Costuma-se aconselhar as pessoas a não avaliar um livro em função da sua página-rosto, a capa. No entanto, ainda que válido, esse adágio não se pode aplicar à nova criação de Arão Litsure.
Pelo que se percebeu, na cerimónia da sua apresentação, se o Reitor da Universidade Politécnica, Lourenço do Rosário – quem o apresentou – quisesse menosprezar os 25 Contos do Ventre dos Refugiados, fá-lo-ia com base na quantidade das páginas que contém e – em jeito de crítica – começaria por dizer o seguinte:
“O seu autor, através de poucas páginas, dá uma bofetada de luvas brancas aos nossos estudos universitários, e não só, em relação às investigações desenvolvidas em torno da literatura e cultura do nosso país, porque está, exclusivamente, virada para a análise da literatura escrita que herdámos do Ocidente, esquecendo que a maior parte de todos nós, os moçambicanos, têm o seu universo cultural, enraizado na sociedade de tradição e transmissão oral”.
Se Lourenço do Rosário reconhece a importância da produção intelectual na literatura de transmissão e tradição oral e é dirigente supremo de uma instituição de ensino superior, porque é que – até à data da publicação dos 25 Contos do Ventre dos Refugiados – não deu orientação aos estudantes e docentes da A Politécnica para desenvolver trabalhos similares?
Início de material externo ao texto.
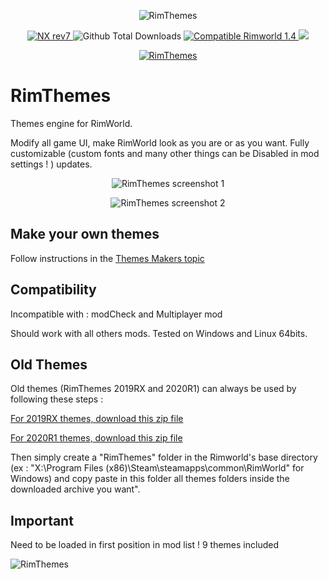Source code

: <p align="center">
    <img src="https://i.imgur.com/2TKfjaV.png" alt="RimThemes" />
</p>

<p align="center">
	<a href="https://github.com/aRandomKiwi/RimThemes/releases">
		<img src="https://img.shields.io/badge/release-NX rev7-4BC51D.svg?style=flat" alt="NX rev7" />
    </a>
	<img src="https://img.shields.io/github/downloads-pre/aRandomKiwi/RimThemes/total.svg?style=popout-square&color=green" alt="Github Total Downloads" />
	<a href="https://steamcommunity.com/sharedfiles/filedetails/?id=1668983184">
		<img src="https://img.shields.io/badge/RimWorld-1.4-purple.svg?longCache=true&style=plastic)" alt="Compatible Rimworld 1.4" />
    </a>
	<a href="https://steamcommunity.com/sharedfiles/filedetails/?id=1668983184">
		<img src="https://img.shields.io/badge/documentation-%F0%9F%94%8D-blue?style=flat" />
</p>
<p align="center">
    <a href="https://ko-fi.com/arandomkiwi">
        <img src="https://i.imgur.com/j6rtAY1.png" alt="RimThemes" />
    </a>
</p>

# RimThemes
Themes engine for RimWorld.

Modify all game UI, make RimWorld look as you are or as you want.
Fully customizable (custom fonts and many other things can be Disabled in mod settings ! ) updates.

<p align="center">
    <img src="https://i.imgur.com/GCVVucp.jpg" alt="RimThemes screenshot 1" />
</p>
<p align="center">
    <img src="https://i.imgur.com/qLIlBPb.jpg" alt="RimThemes screenshot 2" />
</p>

## Make your own themes

Follow instructions in the [Themes Makers topic](https://steamcommunity.com/workshop/filedetails/discussion/1668983184/1843566500514705651/])

## Compatibility

Incompatible with : modCheck and Multiplayer mod

Should work with all others mods.
Tested on Windows and Linux 64bits.

## Old Themes

Old themes (RimThemes 2019RX and 2020R1) can always be used by following these steps :

[For 2019RX themes, download this zip file](https://www.dropbox.com/s/s6p8246t2h7ppi7/LegacyThemes.zip?dl=0)

[For 2020R1 themes, download this zip file](https://www.dropbox.com/s/viu8culxagx5fgp/20XX%20Themes.zip?dl=0)

Then simply create a "RimThemes" folder in the Rimworld's base directory (ex : "X:\Program Files (x86)\Steam\steamapps\common\RimWorld\" for Windows) and copy paste in this folder all themes folders inside the downloaded archive you want".

## Important

Need to be loaded in first position in mod list ! 9 themes included
<p align="left">
    <img src="https://i.imgur.com/pKxfc6F.png" alt="RimThemes" />
</p>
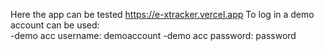 Here the app can be tested https://e-xtracker.vercel.app
To log in a demo account can be used: <br>
-demo acc username: demoaccount
-demo acc password: password
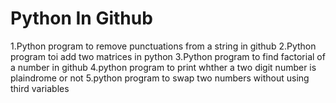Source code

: # Python In Github
1.Python program to remove punctuations from a string in github
2.Python program toi add two matrices in python
3.Python program to find factorial of a number in github
4.python program to print whther a two digit number is plaindrome or not
5.python program to swap two numbers without using third variables 
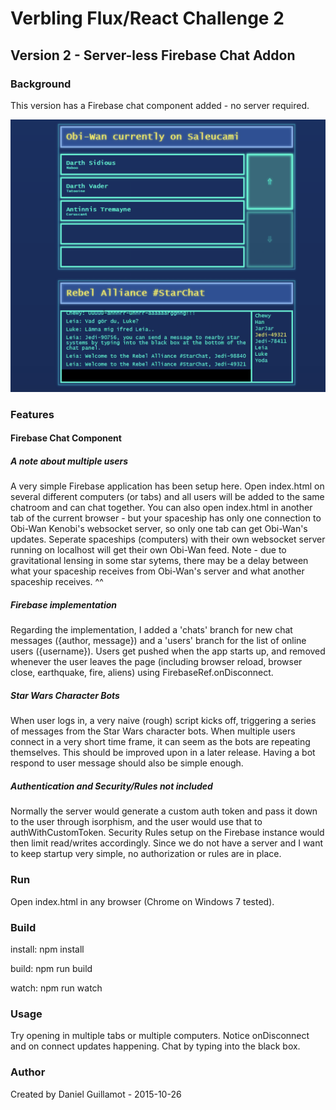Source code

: # Verbling Flux/React Challenge 2

## Version 2 - Server-less Firebase Chat Addon

### Background

This version has a Firebase chat component added - no server required. 

![alt tag](/demo.gif)

### Features

#### Firebase Chat Component

##### A note about multiple users

A very simple Firebase application has been setup here. Open index.html on several different computers (or tabs) and all users will be added to the same chatroom and can chat together. You can also open index.html in another tab of the current browser - but your spaceship has only one connection to Obi-Wan Kenobi's websocket server, so only one tab can get Obi-Wan's updates. Seperate spaceships (computers) with their own websocket server running on localhost will get their own Obi-Wan feed. Note - due to gravitational lensing in some star sytems, there may be a delay between what your spaceship receives from Obi-Wan's server and what another spaceship receives. ^^

##### Firebase implementation

Regarding the implementation, I added a 'chats' branch for new chat messages ({author, message}) and a 'users' branch for the list of online users ({username}). Users get pushed when the app starts up, and removed whenever the user leaves the page (including browser reload, browser close, earthquake, fire, aliens) using FirebaseRef.onDisconnect. 

##### Star Wars Character Bots

When user logs in, a very naive (rough) script kicks off, triggering a series of messages from the Star Wars character bots. When multiple users connect in a very short time frame, it can seem as the bots are repeating themselves. This should be improved upon in a later release. Having a bot respond to user message should also be simple enough. 

##### Authentication and Security/Rules not included

Normally the server would generate a custom auth token and pass it down to the user through isorphism, and the user would use that to authWithCustomToken. Security Rules setup on the Firebase instance would then limit read/writes accordingly. Since we do not have a server and I want to keep startup very simple, no authorization or rules are in place. 

### Run

Open index.html in any browser (Chrome on Windows 7 tested).

### Build

install: npm install

build: npm run build

watch: npm run watch

### Usage

Try opening in multiple tabs or multiple computers. Notice onDisconnect and on connect updates happening. Chat by typing into the black box. 

### Author

Created by Daniel Guillamot - 2015-10-26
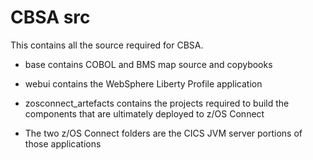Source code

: # CBSA src
<!--
 Copyright IBM Corp. 2023                                      -->
This contains all the source required for CBSA.

* base contains COBOL and BMS map source and copybooks

* webui contains the WebSphere Liberty Profile application

* zosconnect_artefacts contains the projects required to build the components that are ultimately deployed to z/OS Connect

* The two z/OS Connect folders are the CICS JVM server portions of those applications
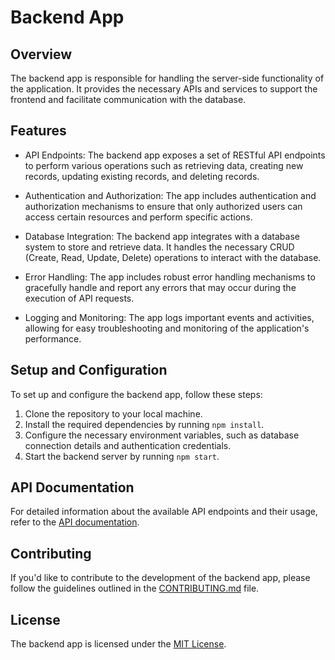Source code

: # Backend App

## Overview

The backend app is responsible for handling the server-side functionality of the application. It provides the necessary APIs and services to support the frontend and facilitate communication with the database.

## Features

- API Endpoints: The backend app exposes a set of RESTful API endpoints to perform various operations such as retrieving data, creating new records, updating existing records, and deleting records.

- Authentication and Authorization: The app includes authentication and authorization mechanisms to ensure that only authorized users can access certain resources and perform specific actions.

- Database Integration: The backend app integrates with a database system to store and retrieve data. It handles the necessary CRUD (Create, Read, Update, Delete) operations to interact with the database.

- Error Handling: The app includes robust error handling mechanisms to gracefully handle and report any errors that may occur during the execution of API requests.

- Logging and Monitoring: The app logs important events and activities, allowing for easy troubleshooting and monitoring of the application's performance.

## Setup and Configuration

To set up and configure the backend app, follow these steps:

1. Clone the repository to your local machine.
2. Install the required dependencies by running `npm install`.
3. Configure the necessary environment variables, such as database connection details and authentication credentials.
4. Start the backend server by running `npm start`.

## API Documentation

For detailed information about the available API endpoints and their usage, refer to the [API documentation](/api-docs).

## Contributing

If you'd like to contribute to the development of the backend app, please follow the guidelines outlined in the [CONTRIBUTING.md](/CONTRIBUTING.md) file.

## License

The backend app is licensed under the [MIT License](/LICENSE).
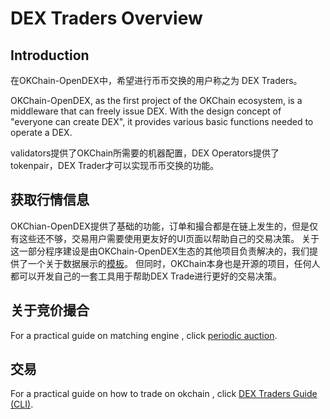 # DEX Traders Overview

## Introduction

在OKChain-OpenDEX中，希望进行币币交换的用户称之为 DEX Traders。

OKChain-OpenDEX, as the first project of the OKChain ecosystem, is a middleware that can freely issue DEX. With the design concept of "everyone can create DEX", it provides various basic functions needed to operate a DEX. 

validators提供了OKChain所需要的机器配置，DEX Operators提供了tokenpair，DEX Trader才可以实现币币交换的功能。


## 获取行情信息

OKChian-OpenDEX提供了基础的功能，订单和撮合都是在链上发生的，但是仅有这些还不够，交易用户需要使用更友好的UI页面以帮助自己的交易决策。
关于这一部分程序建设是由OKChain-OpenDEX生态的其他项目负责解决的，我们提供了一个关于数据展示的[模板](https://www.okex.com/dex-test)。
但同时，OKChain本身也是开源的项目，任何人都可以开发自己的一套工具用于帮助DEX Trade进行更好的交易决策。

## 关于竞价撮合

For a practical guide on matching engine , click [periodic auction](../concepts/periodic-auction.md).

## 交易

For a practical guide on how to trade on okchain , click [DEX Traders Guide (CLI)](../dex-trades/dex-trades-guide-cli.md).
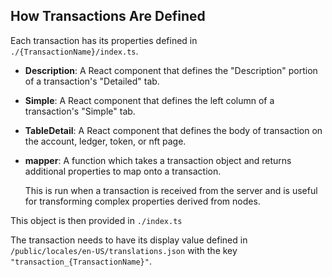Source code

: ## How Transactions Are Defined

Each transaction has its properties defined in `./{TransactionName}/index.ts`.

- **Description**: A React component that defines the "Description" portion of a transaction's "Detailed" tab.
- **Simple**: A React component that defines the left column of a transaction's "Simple" tab.
- **TableDetail**: A React component that defines the body of transaction on the account, ledger, token, or nft page.
- **mapper**: A function which takes a transaction object and returns additional properties to map onto a transaction.

  This is run when a transaction is received from the server and is useful for transforming complex properties derived
  from nodes.

This object is then provided in `./index.ts`

The transaction needs to have its display value defined in `/public/locales/en-US/translations.json` with the key
`"transaction_{TransactionName}"`.
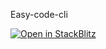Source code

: <!--
 * @Author: Bianyu by15242952083@outlook.com
 * @Date: 2023-07-05 13:52:40
 * @LastEditors: Bianyu by15242952083@outlook.com
 * @LastEditTime: 2023-07-06 17:41:36
 * @FilePath: \Easy-code-cli\README.md
 * @Description: 
 * Copyright (c) 2023 by Bianyu email: by15242952083@outlook.com, All Rights Reserved.
-->
Easy-code-cli

[![Open in StackBlitz](https://developer.stackblitz.com/img/open_in_stackblitz.svg)](https://stackblitz.com/github/Abernethy-BY/Easy-code-cli/tree/dev)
O drama é que “o Reitor é chefe de muitas pessoas. Ora, quando as mesmas não querem desenvolver uma determinada actividade, este dirigente não deve coagi-los, pois ele não é um ditador. A situação é extremamente complicada porque, se nós defendemos a liberdade, não devemos defendê-la e tirá-la das pessoas ao mesmo tempo”.
Uma premissa importante
Ficámos com a impressão de que aquela cerimónia de publicação dos 25 Contos, realizada na Universidade A Politécnica, era uma verdadeira aula de sapiência. Senão vejamos: Lourenço do Rosário começou a sua locução (algo que, em certo grau, sublima a literatura de tradição oral em detrimento da escrita) estabelecendo uma premissa.
“A literatura de tradição e transmissão oral precede todas as manifestações literárias que o Homem, enquanto ser social, produz ao longo da sua história como forma de representação social, cultural, histórica, mítica e lendária da sua própria existência”.
Isso significa que, “a literatura escrita aparece muitos séculos depois de o Homem ter existido como ser social”. Afinal, “o que se funda, em primeiro lugar, é a literatura de tradição e transmissão oral que é muito mais rica, tendo uma grande história do que a segunda”. Basta que se tenha em consideração que a oratura é, em si própria, “simultaneamente, sujeito e objecto que veicula o conhecimento, o reflexo do conhecimento e a relação do Homem com a natureza numa perspectiva de educação e cultura”.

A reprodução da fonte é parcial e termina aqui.